The Model Alliance is calling on Victoria’s Secret to protect its models against sexual misconduct.
The organization, founded by model Sara Ziff, penned an open letter to the brand’s chief executive officer, John Mehas, to address the numerous alleged acts of sexual misconduct against models employed by the brand. “These stories are gut-wrenching and hit close to home for many of us who have encountered these kinds of abuses that are too often tolerated in our industry,” the letter reads. “We stand with the courageous women who have come forward and shared their stories, despite fears of retaliation or harm to their careers.”
The letter follows the charges against disgraced billionaire and convicted sex offender Jeffrey Epstein, who was linked with L Brands’ coo Leslie Wexner and the multiple allegations against photographers Timur Emek, David Bellemere and Greg Kadel — all of whom have been employed by the brand. They have been accused of sexually inappropriate behavior toward female models.
A representative for Emek did not respond immediately to a request for comment. A source familiar with the situation said that Emek had never been hired by Victoria’s Secret, but he had attended fashion shows as a freelance photographer. Bellemere and Kadel denied any wrongdoing when The Boston Globe article was published. Victoria’s Secret led its own investigation and stopped working with both photographers. Reminded that Bellemere had been vehement in his denial, Ziff said, “We appreciate that these are allegations. We’re simply saying that with so many allegations against multiple Victoria’s Secret photographers and The New York Times reporting on the apparent connection between L Brands’ ceo and Jeffrey Epstein, Victoria’s Secret has a problem.”
Bellemere is in the midst of a legal battle in France with Yann Labrosse, a European model, who allegedly impersonated him online, soliciting models for videos and photography content for castings. Bellemere said via e-mail, “It’s a sad interpretation of what happened in reality. The guy impersonating me was using Victoria’s Secret to present what he was doing – nude castings.”
Bellemere said he was never given “any clear reason” from Victoria’s Secret as to why they stopped working with him. He also claimed that executives the company never accepted the requests for an explanation and a meeting made by him and his agent.

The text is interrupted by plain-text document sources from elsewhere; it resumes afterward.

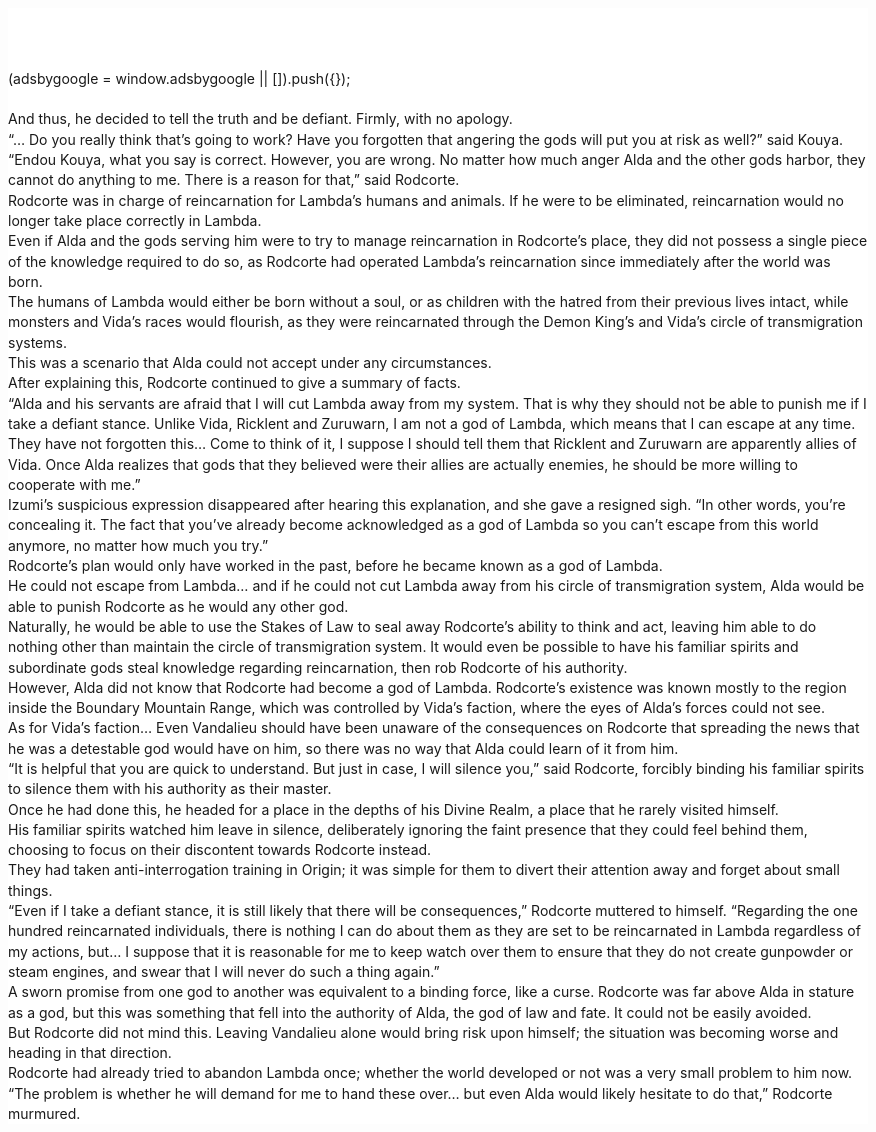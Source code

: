 <br/>
<br/>
<br/>
(adsbygoogle = window.adsbygoogle || []).push({});<br/>
<br/>
And thus, he decided to tell the truth and be defiant. Firmly, with no apology.<br/>
“… Do you really think that’s going to work? Have you forgotten that angering the gods will put you at risk as well?” said Kouya.<br/>
“Endou Kouya, what you say is correct. However, you are wrong. No matter how much anger Alda and the other gods harbor, they cannot do anything to me. There is a reason for that,” said Rodcorte.<br/>
Rodcorte was in charge of reincarnation for Lambda’s humans and animals. If he were to be eliminated, reincarnation would no longer take place correctly in Lambda.<br/>
Even if Alda and the gods serving him were to try to manage reincarnation in Rodcorte’s place, they did not possess a single piece of the knowledge required to do so, as Rodcorte had operated Lambda’s reincarnation since immediately after the world was born.<br/>
The humans of Lambda would either be born without a soul, or as children with the hatred from their previous lives intact, while monsters and Vida’s races would flourish, as they were reincarnated through the Demon King’s and Vida’s circle of transmigration systems.<br/>
This was a scenario that Alda could not accept under any circumstances.<br/>
After explaining this, Rodcorte continued to give a summary of facts.<br/>
“Alda and his servants are afraid that I will cut Lambda away from my system. That is why they should not be able to punish me if I take a defiant stance. Unlike Vida, Ricklent and Zuruwarn, I am not a god of Lambda, which means that I can escape at any time. They have not forgotten this… Come to think of it, I suppose I should tell them that Ricklent and Zuruwarn are apparently allies of Vida. Once Alda realizes that gods that they believed were their allies are actually enemies, he should be more willing to cooperate with me.”<br/>
Izumi’s suspicious expression disappeared after hearing this explanation, and she gave a resigned sigh. “In other words, you’re concealing it. The fact that you’ve already become acknowledged as a god of Lambda so you can’t escape from this world anymore, no matter how much you try.”<br/>
Rodcorte’s plan would only have worked in the past, before he became known as a god of Lambda.<br/>
He could not escape from Lambda… and if he could not cut Lambda away from his circle of transmigration system, Alda would be able to punish Rodcorte as he would any other god.<br/>
Naturally, he would be able to use the Stakes of Law to seal away Rodcorte’s ability to think and act, leaving him able to do nothing other than maintain the circle of transmigration system. It would even be possible to have his familiar spirits and subordinate gods steal knowledge regarding reincarnation, then rob Rodcorte of his authority.<br/>
However, Alda did not know that Rodcorte had become a god of Lambda. Rodcorte’s existence was known mostly to the region inside the Boundary Mountain Range, which was controlled by Vida’s faction, where the eyes of Alda’s forces could not see.<br/>
As for Vida’s faction… Even Vandalieu should have been unaware of the consequences on Rodcorte that spreading the news that he was a detestable god would have on him, so there was no way that Alda could learn of it from him.<br/>
“It is helpful that you are quick to understand. But just in case, I will silence you,” said Rodcorte, forcibly binding his familiar spirits to silence them with his authority as their master.<br/>
Once he had done this, he headed for a place in the depths of his Divine Realm, a place that he rarely visited himself.<br/>
His familiar spirits watched him leave in silence, deliberately ignoring the faint presence that they could feel behind them, choosing to focus on their discontent towards Rodcorte instead.<br/>
They had taken anti-interrogation training in Origin; it was simple for them to divert their attention away and forget about small things.<br/>
“Even if I take a defiant stance, it is still likely that there will be consequences,” Rodcorte muttered to himself. “Regarding the one hundred reincarnated individuals, there is nothing I can do about them as they are set to be reincarnated in Lambda regardless of my actions, but… I suppose that it is reasonable for me to keep watch over them to ensure that they do not create gunpowder or steam engines, and swear that I will never do such a thing again.”<br/>
A sworn promise from one god to another was equivalent to a binding force, like a curse. Rodcorte was far above Alda in stature as a god, but this was something that fell into the authority of Alda, the god of law and fate. It could not be easily avoided.<br/>
But Rodcorte did not mind this. Leaving Vandalieu alone would bring risk upon himself; the situation was becoming worse and heading in that direction.<br/>
Rodcorte had already tried to abandon Lambda once; whether the world developed or not was a very small problem to him now.<br/>
“The problem is whether he will demand for me to hand these over… but even Alda would likely hesitate to do that,” Rodcorte murmured.<br/>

Kadel said via e-mail Tuesday that he never took legal action or met with Victoria’s Secret executives following the Boston Globe article in February 2018. “I have no further response at this time.” he said.
A Victoria’s Secret spokeswoman said, “We are always concerned about the welfare of our models and want to continue to have dialogue with the Model Alliance and others to accomplish meaningful progress in the industry.”
Claims that Epstein reportedly posed as a recruiter for Victoria’s Secret was also impetus for the group’s actions.
“I think we’re being very reasonable in asking Victoria’s Secret to address these concerns. I find it surprising that Victoria’s Secret has not expressed sympathy for the victims. They have not taken meaningful steps to address these concerns, nor are they working toward prevention. The Respect program offers them the opportunity to do precisely that,” Ziff said.
More than 100 models have signed the open letter, including Carolyn Murphy, Christy Turlington Burns, Doutzen Kroes, Edie Campbell, Gemma Ward and Iskra Lawrence, among others. The letter is also being supported by the Time’s Up Initiative.
The letter calls for Victoria’s Secret to support the Model Alliance’s Respect Program, an antisexual harassment program where companies are committed to requiring all employees — including agents, vendors, photographers and other contractors — to follow a code of conduct that protects models from mistreatment. Models are also offered resources to file complaints and instances of misconduct.
“We are calling on Victoria’s Secret to take meaningful action to protect its talent and those who aspire to work with the company,” the letter continued. “Victoria’s Secret has the opportunity to be a leader, to use its power and influence to bring about the changes that are urgently needed in our industry. Every day, fashion brands, publishing companies and agencies set the norms of what’s acceptable and what’s not in fashion. If Victoria’s Secret were to take a stand against these abuses and commit to meaningful change by joining the Respect Program, this would go a long way in helping our industry chart a new path forward.”
The Model Alliance has been in negotiations with Victoria’s Secret for several months, first meeting in November of last year, Ziff said. “We’ve had phone conversations, we’ve been in touch over e-mail and we have met in person.” she said, adding that that last meeting was several months ago.
As for rounding up all the signatures, that took a matter of days, Ziff said. “We invite all fashion brands, agencies and publishing companies to join the RESPECT program. But we see Victoria’s Secret has a real responsibility to sign on. We believe that they have an opportunity to be a leader and to chart a new path forward for the industry.”
The company has hired its first transgender model Valentina Sampaio. Representatives for Sampaio did not respond immediately to a media request.